● DATA FOR ANALYSIS:

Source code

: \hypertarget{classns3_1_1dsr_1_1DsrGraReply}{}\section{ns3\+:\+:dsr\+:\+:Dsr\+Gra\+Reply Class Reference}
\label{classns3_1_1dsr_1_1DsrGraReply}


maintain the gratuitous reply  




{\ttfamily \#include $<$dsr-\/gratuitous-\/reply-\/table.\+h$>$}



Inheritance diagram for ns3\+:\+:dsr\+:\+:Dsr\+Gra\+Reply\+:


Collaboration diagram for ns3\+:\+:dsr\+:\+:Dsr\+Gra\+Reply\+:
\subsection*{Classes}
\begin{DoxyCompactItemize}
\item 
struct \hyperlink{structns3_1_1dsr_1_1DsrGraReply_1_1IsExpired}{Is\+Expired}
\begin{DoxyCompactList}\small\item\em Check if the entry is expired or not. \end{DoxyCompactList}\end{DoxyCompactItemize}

--

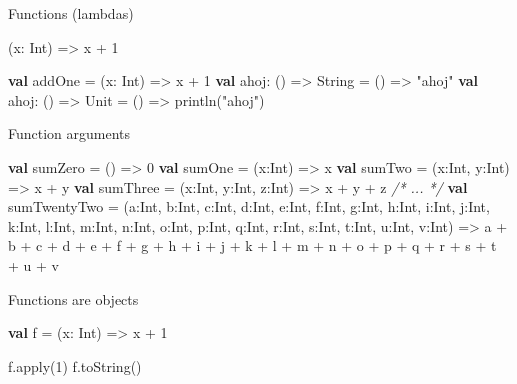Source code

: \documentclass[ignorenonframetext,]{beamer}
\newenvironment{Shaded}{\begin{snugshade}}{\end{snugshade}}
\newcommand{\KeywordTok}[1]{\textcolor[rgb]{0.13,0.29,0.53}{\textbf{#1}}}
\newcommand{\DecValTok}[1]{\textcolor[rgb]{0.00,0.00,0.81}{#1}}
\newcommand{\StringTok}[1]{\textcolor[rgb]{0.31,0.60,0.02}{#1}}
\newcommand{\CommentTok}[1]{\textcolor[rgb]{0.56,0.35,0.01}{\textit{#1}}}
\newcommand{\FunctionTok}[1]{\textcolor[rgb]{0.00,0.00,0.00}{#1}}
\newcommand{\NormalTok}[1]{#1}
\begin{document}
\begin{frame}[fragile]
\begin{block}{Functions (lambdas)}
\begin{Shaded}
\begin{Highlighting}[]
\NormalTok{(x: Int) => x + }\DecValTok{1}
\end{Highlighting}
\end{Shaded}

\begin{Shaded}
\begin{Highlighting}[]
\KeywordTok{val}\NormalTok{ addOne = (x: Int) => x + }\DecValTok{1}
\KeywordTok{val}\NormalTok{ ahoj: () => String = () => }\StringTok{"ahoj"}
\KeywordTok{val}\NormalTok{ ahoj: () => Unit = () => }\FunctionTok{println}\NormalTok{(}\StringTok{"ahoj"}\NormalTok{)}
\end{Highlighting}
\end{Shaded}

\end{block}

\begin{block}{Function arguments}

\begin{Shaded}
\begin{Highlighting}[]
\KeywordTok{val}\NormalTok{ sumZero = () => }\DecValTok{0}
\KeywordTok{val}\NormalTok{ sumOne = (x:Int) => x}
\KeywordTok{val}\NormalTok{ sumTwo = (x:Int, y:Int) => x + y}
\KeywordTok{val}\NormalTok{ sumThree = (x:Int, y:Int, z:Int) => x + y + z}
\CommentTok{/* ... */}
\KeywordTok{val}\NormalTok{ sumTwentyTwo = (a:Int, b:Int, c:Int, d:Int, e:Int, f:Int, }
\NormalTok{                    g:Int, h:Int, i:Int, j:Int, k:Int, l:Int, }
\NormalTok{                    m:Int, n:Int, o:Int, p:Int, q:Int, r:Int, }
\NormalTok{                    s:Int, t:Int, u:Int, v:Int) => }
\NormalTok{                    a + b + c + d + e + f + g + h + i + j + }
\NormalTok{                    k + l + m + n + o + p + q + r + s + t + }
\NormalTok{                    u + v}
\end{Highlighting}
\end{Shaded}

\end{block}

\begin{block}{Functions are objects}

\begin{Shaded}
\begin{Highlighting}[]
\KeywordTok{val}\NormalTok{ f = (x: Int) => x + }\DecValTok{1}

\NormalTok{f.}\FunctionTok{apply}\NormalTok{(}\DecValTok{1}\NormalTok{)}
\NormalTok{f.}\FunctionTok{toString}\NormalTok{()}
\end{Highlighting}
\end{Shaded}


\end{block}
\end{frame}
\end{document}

● WORK INSTRUCTION:
Find the lines in the data that include "diagram", then copy each of them.

● ANSWER TO THE EXERCISE:
Inheritance diagram for ns3\+:\+:dsr\+:\+:Dsr\+Gra\+Reply\+:
Collaboration diagram for ns3\+:\+:dsr\+:\+:Dsr\+Gra\+Reply\+:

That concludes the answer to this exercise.